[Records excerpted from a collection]
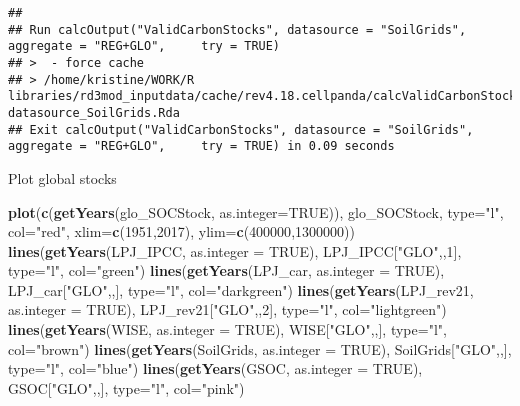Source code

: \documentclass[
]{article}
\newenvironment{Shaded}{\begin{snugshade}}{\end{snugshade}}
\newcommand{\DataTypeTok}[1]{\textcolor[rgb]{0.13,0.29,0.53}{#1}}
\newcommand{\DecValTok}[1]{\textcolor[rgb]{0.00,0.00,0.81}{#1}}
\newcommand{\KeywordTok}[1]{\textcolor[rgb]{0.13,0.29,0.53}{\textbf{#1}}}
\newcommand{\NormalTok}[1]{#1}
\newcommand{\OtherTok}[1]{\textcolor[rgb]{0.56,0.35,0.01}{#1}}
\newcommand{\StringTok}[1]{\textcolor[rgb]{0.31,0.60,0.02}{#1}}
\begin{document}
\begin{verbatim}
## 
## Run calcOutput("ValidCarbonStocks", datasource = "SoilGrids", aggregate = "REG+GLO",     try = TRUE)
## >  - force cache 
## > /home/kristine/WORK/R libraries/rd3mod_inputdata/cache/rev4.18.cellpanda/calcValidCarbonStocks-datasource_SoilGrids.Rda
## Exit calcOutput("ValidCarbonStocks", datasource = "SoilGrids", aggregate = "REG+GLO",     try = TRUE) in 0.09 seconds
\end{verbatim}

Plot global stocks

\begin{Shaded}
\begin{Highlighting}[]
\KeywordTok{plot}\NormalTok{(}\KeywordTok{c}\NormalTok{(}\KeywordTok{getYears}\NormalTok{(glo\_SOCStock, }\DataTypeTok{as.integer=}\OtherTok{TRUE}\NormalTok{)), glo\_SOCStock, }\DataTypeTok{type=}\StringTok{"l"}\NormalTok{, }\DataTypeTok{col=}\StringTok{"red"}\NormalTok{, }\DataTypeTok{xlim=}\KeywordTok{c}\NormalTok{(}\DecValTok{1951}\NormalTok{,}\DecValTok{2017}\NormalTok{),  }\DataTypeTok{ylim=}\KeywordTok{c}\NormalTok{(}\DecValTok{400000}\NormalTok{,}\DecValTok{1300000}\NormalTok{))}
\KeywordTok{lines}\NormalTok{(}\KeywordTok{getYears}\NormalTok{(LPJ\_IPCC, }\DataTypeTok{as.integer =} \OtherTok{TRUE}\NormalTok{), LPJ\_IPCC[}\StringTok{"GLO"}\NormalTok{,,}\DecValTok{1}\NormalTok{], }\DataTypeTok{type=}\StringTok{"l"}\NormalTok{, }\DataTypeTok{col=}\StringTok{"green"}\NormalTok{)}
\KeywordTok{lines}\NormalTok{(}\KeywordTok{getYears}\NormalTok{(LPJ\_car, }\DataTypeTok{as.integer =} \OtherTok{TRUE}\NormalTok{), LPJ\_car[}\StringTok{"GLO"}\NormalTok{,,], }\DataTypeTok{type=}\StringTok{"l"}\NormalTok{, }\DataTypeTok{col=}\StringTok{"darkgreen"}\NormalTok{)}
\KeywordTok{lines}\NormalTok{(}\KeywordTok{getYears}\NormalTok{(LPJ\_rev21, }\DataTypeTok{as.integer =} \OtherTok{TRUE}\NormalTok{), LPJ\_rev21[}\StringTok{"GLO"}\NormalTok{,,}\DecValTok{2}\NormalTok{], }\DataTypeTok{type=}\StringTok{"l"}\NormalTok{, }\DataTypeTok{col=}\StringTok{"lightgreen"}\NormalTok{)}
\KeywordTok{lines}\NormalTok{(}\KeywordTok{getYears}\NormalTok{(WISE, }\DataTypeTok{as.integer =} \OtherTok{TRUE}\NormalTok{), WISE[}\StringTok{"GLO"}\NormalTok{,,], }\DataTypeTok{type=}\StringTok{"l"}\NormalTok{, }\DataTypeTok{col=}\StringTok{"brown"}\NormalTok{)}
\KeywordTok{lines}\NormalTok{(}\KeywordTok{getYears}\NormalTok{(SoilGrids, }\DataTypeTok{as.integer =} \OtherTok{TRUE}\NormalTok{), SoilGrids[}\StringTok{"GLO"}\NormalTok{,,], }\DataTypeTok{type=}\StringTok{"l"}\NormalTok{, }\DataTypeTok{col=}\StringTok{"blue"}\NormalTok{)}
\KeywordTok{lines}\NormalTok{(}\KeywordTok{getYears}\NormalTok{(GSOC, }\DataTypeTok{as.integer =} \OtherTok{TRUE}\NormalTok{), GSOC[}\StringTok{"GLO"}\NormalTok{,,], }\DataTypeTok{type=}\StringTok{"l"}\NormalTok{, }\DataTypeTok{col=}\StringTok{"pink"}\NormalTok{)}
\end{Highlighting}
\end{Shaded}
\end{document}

Problem statement: Your answer should be every entry repeated exactly, minus the pictures.

Exercise output:
Source code

: \documentclass[
]{article}
\newenvironment{Shaded}{\begin{snugshade}}{\end{snugshade}}
\newcommand{\DataTypeTok}[1]{\textcolor[rgb]{0.13,0.29,0.53}{#1}}
\newcommand{\DecValTok}[1]{\textcolor[rgb]{0.00,0.00,0.81}{#1}}
\newcommand{\KeywordTok}[1]{\textcolor[rgb]{0.13,0.29,0.53}{\textbf{#1}}}
\newcommand{\NormalTok}[1]{#1}
\newcommand{\OtherTok}[1]{\textcolor[rgb]{0.56,0.35,0.01}{#1}}
\newcommand{\StringTok}[1]{\textcolor[rgb]{0.31,0.60,0.02}{#1}}
\begin{document}
\begin{verbatim}
## 
## Run calcOutput("ValidCarbonStocks", datasource = "SoilGrids", aggregate = "REG+GLO",     try = TRUE)
## >  - force cache 
## > /home/kristine/WORK/R libraries/rd3mod_inputdata/cache/rev4.18.cellpanda/calcValidCarbonStocks-datasource_SoilGrids.Rda
## Exit calcOutput("ValidCarbonStocks", datasource = "SoilGrids", aggregate = "REG+GLO",     try = TRUE) in 0.09 seconds
\end{verbatim}

Plot global stocks

\begin{Shaded}
\begin{Highlighting}[]
\KeywordTok{plot}\NormalTok{(}\KeywordTok{c}\NormalTok{(}\KeywordTok{getYears}\NormalTok{(glo\_SOCStock, }\DataTypeTok{as.integer=}\OtherTok{TRUE}\NormalTok{)), glo\_SOCStock, }\DataTypeTok{type=}\StringTok{"l"}\NormalTok{, }\DataTypeTok{col=}\StringTok{"red"}\NormalTok{, }\DataTypeTok{xlim=}\KeywordTok{c}\NormalTok{(}\DecValTok{1951}\NormalTok{,}\DecValTok{2017}\NormalTok{),  }\DataTypeTok{ylim=}\KeywordTok{c}\NormalTok{(}\DecValTok{400000}\NormalTok{,}\DecValTok{1300000}\NormalTok{))}
\KeywordTok{lines}\NormalTok{(}\KeywordTok{getYears}\NormalTok{(LPJ\_IPCC, }\DataTypeTok{as.integer =} \OtherTok{TRUE}\NormalTok{), LPJ\_IPCC[}\StringTok{"GLO"}\NormalTok{,,}\DecValTok{1}\NormalTok{], }\DataTypeTok{type=}\StringTok{"l"}\NormalTok{, }\DataTypeTok{col=}\StringTok{"green"}\NormalTok{)}
\KeywordTok{lines}\NormalTok{(}\KeywordTok{getYears}\NormalTok{(LPJ\_car, }\DataTypeTok{as.integer =} \OtherTok{TRUE}\NormalTok{), LPJ\_car[}\StringTok{"GLO"}\NormalTok{,,], }\DataTypeTok{type=}\StringTok{"l"}\NormalTok{, }\DataTypeTok{col=}\StringTok{"darkgreen"}\NormalTok{)}
\KeywordTok{lines}\NormalTok{(}\KeywordTok{getYears}\NormalTok{(LPJ\_rev21, }\DataTypeTok{as.integer =} \OtherTok{TRUE}\NormalTok{), LPJ\_rev21[}\StringTok{"GLO"}\NormalTok{,,}\DecValTok{2}\NormalTok{], }\DataTypeTok{type=}\StringTok{"l"}\NormalTok{, }\DataTypeTok{col=}\StringTok{"lightgreen"}\NormalTok{)}
\KeywordTok{lines}\NormalTok{(}\KeywordTok{getYears}\NormalTok{(WISE, }\DataTypeTok{as.integer =} \OtherTok{TRUE}\NormalTok{), WISE[}\StringTok{"GLO"}\NormalTok{,,], }\DataTypeTok{type=}\StringTok{"l"}\NormalTok{, }\DataTypeTok{col=}\StringTok{"brown"}\NormalTok{)}
\KeywordTok{lines}\NormalTok{(}\KeywordTok{getYears}\NormalTok{(SoilGrids, }\DataTypeTok{as.integer =} \OtherTok{TRUE}\NormalTok{), SoilGrids[}\StringTok{"GLO"}\NormalTok{,,], }\DataTypeTok{type=}\StringTok{"l"}\NormalTok{, }\DataTypeTok{col=}\StringTok{"blue"}\NormalTok{)}
\KeywordTok{lines}\NormalTok{(}\KeywordTok{getYears}\NormalTok{(GSOC, }\DataTypeTok{as.integer =} \OtherTok{TRUE}\NormalTok{), GSOC[}\StringTok{"GLO"}\NormalTok{,,], }\DataTypeTok{type=}\StringTok{"l"}\NormalTok{, }\DataTypeTok{col=}\StringTok{"pink"}\NormalTok{)}
\end{Highlighting}
\end{Shaded}
\end{document}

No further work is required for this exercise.